Regulation and cross-talk between environmental triggers of local immune responses in airway epithelial cells

Airway epithelium plays an important role in the regulation of the innate immune responses and in this thesis I investigated the role of epithelial cells in the local regulation of inflammatory responses in relation to allergy and other airway diseases. I studied the commonalities and differences of the pro-inflammatory responses induced in airway epithelial cells by viral infections and by allergens and a role of the EGR-1 and DUSP-1 genes in the regulation of these responses. To mimic the real life constant exposure to variety of microbial challenges, I explored the functional interaction between TLR-3 and TLR-2 in primary nasal epithelial cells and sought whether the functional collaboration of TLRs can be extended to lower airways, in the lung epithelium.

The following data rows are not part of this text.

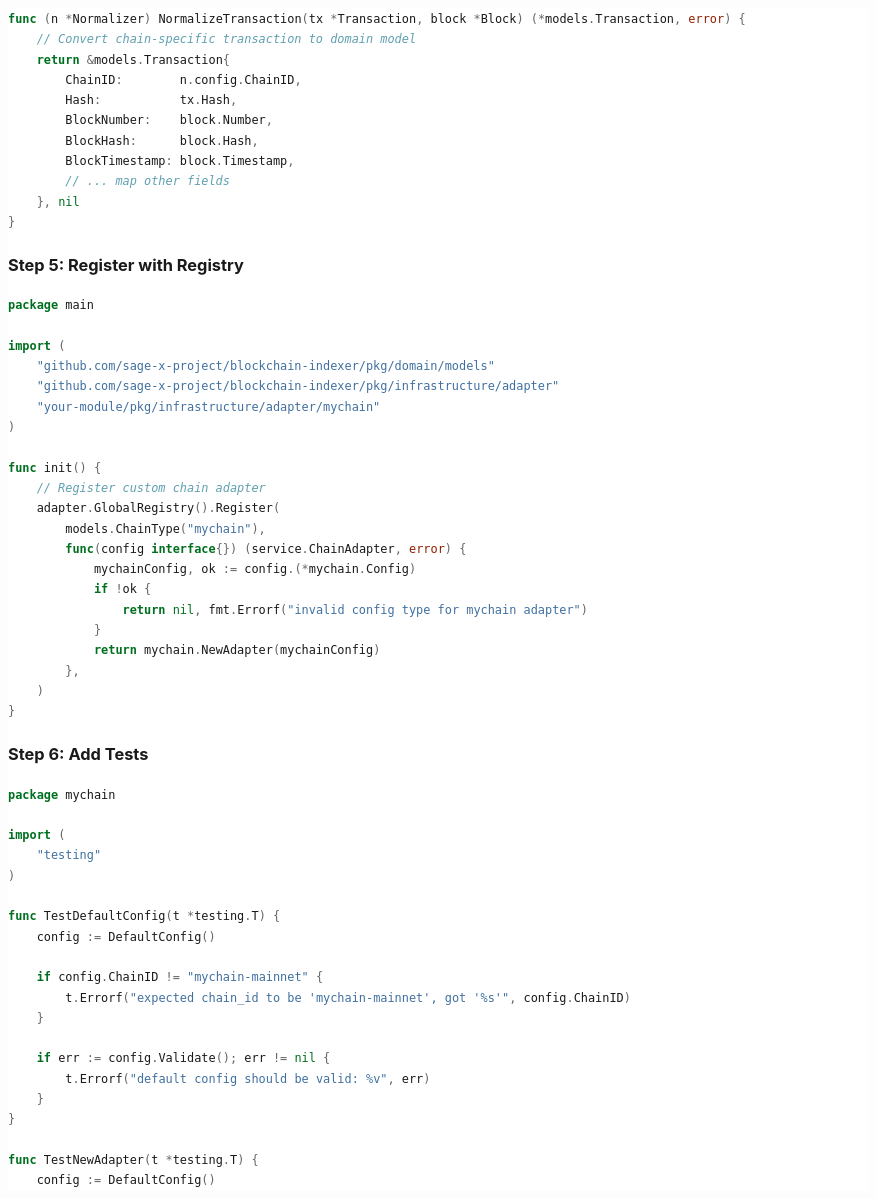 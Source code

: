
```go
func (n *Normalizer) NormalizeTransaction(tx *Transaction, block *Block) (*models.Transaction, error) {
    // Convert chain-specific transaction to domain model
    return &models.Transaction{
        ChainID:        n.config.ChainID,
        Hash:           tx.Hash,
        BlockNumber:    block.Number,
        BlockHash:      block.Hash,
        BlockTimestamp: block.Timestamp,
        // ... map other fields
    }, nil
}
```

### Step 5: Register with Registry

```go
package main

import (
    "github.com/sage-x-project/blockchain-indexer/pkg/domain/models"
    "github.com/sage-x-project/blockchain-indexer/pkg/infrastructure/adapter"
    "your-module/pkg/infrastructure/adapter/mychain"
)

func init() {
    // Register custom chain adapter
    adapter.GlobalRegistry().Register(
        models.ChainType("mychain"),
        func(config interface{}) (service.ChainAdapter, error) {
            mychainConfig, ok := config.(*mychain.Config)
            if !ok {
                return nil, fmt.Errorf("invalid config type for mychain adapter")
            }
            return mychain.NewAdapter(mychainConfig)
        },
    )
}
```

### Step 6: Add Tests

```go
package mychain

import (
    "testing"
)

func TestDefaultConfig(t *testing.T) {
    config := DefaultConfig()

    if config.ChainID != "mychain-mainnet" {
        t.Errorf("expected chain_id to be 'mychain-mainnet', got '%s'", config.ChainID)
    }

    if err := config.Validate(); err != nil {
        t.Errorf("default config should be valid: %v", err)
    }
}

func TestNewAdapter(t *testing.T) {
    config := DefaultConfig()

```
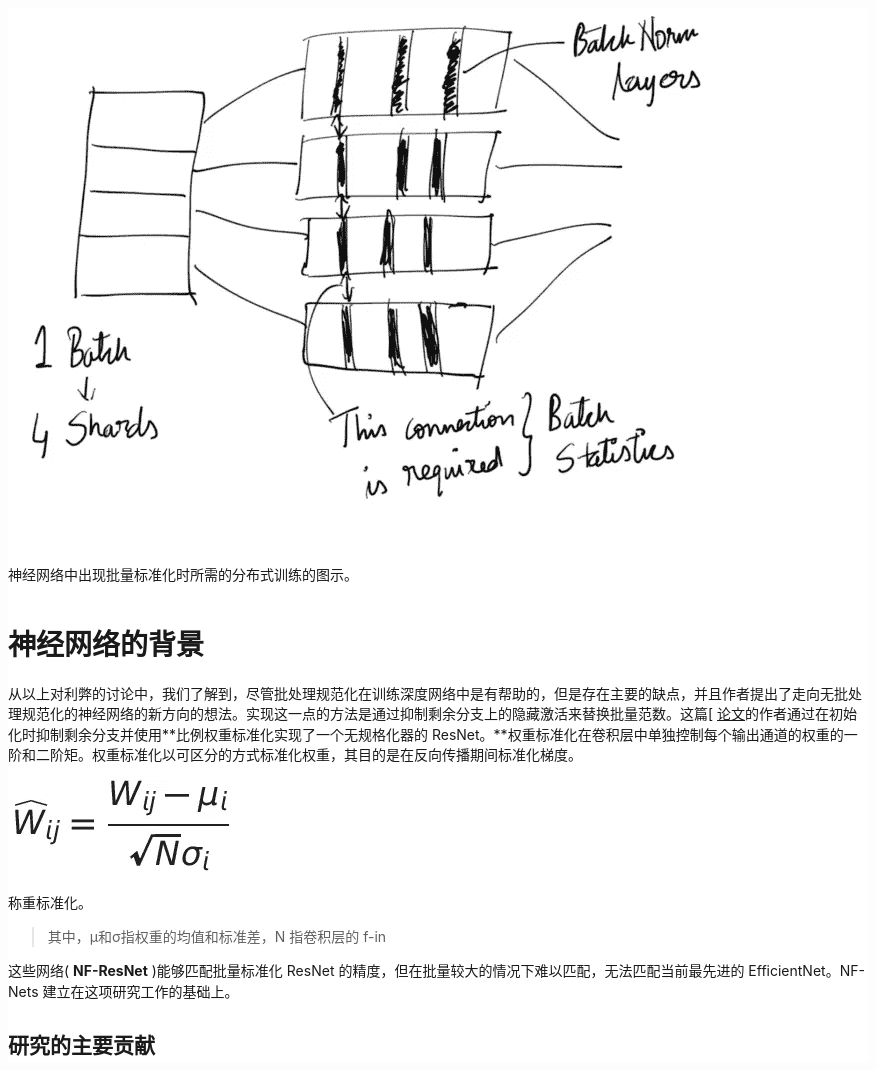 ![](img/6367ef9773c2a6efe9a246c7fa4f21f1.png)

神经网络中出现批量标准化时所需的分布式训练的图示。

# 神经网络的背景

从以上对利弊的讨论中，我们了解到，尽管批处理规范化在训练深度网络中是有帮助的，但是存在主要的缺点，并且作者提出了走向无批处理规范化的神经网络的新方向的想法。实现这一点的方法是通过抑制剩余分支上的隐藏激活来替换批量范数。这篇[ [论文](https://arxiv.org/pdf/2101.08692.pdf)的作者通过在初始化时抑制剩余分支并使用**比例权重标准化实现了一个无规格化器的 ResNet。**权重标准化在卷积层中单独控制每个输出通道的权重的一阶和二阶矩。权重标准化以可区分的方式标准化权重，其目的是在反向传播期间标准化梯度。

![](img/ed54696a886acf293565b9b10d36317b.png)

称重标准化。

> 其中，μ和σ指权重的均值和标准差，N 指卷积层的 f-in

这些网络( **NF-ResNet** )能够匹配批量标准化 ResNet 的精度，但在批量较大的情况下难以匹配，无法匹配当前最先进的 EfficientNet。NF-Nets 建立在这项研究工作的基础上。

## 研究的主要贡献
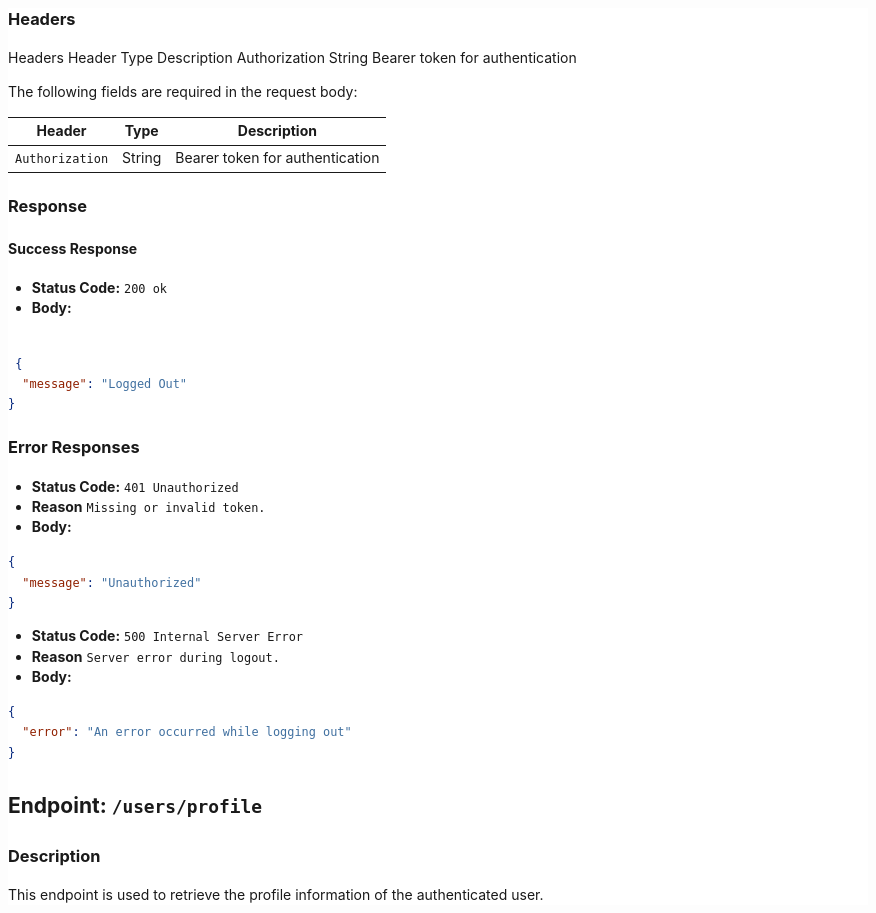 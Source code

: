 ### Headers
Headers
Header	Type	Description
Authorization	String	Bearer token for authentication

The following fields are required in the request body:

| Header         | Type    | Description                       |
| ----------     | ------  | ----------------------------------|
| `Authorization`| String  | Bearer token for authentication   |


### Response

#### Success Response

- **Status Code:** `200 ok`
- **Body:**
```json
  
 {
  "message": "Logged Out"
}
```

### Error Responses

- **Status Code:** `401 Unauthorized`
- **Reason** `Missing or invalid token.`
- **Body:**

```json
{
  "message": "Unauthorized"
}

```

- **Status Code:** `500 Internal Server Error`
- **Reason** `Server error during logout.`
- **Body:**
```json
{
  "error": "An error occurred while logging out"
}
  ```


## Endpoint: `/users/profile`

### Description

This endpoint is used to retrieve the profile information of the authenticated user.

Moreover, I demonstrated how to overcome the natural occurring tolerance of nasal epithelium to LPS or P. aeruginosa by co-stimulating the cells with immunoglobulin G. Since the local tissue environment consists of epithelial cells that co-operate directly or indirectly with other immune cells, I explored the importance of epithelium in polarization and activation of other immune cells in pathogenesis of upper airway diseases. I showed that nasal polyps of patients with chronic rhinosinusitis, a typical type-2 mediated disease are enriched with type 2 innate lymphoid cells (ILC2). Moreover, I demonstrated the evidence that nasal epithelium is the major source of the type 2 skewing cytokines necessary for ILC2s activation in chronic rhinosinusitis with nasal polyps.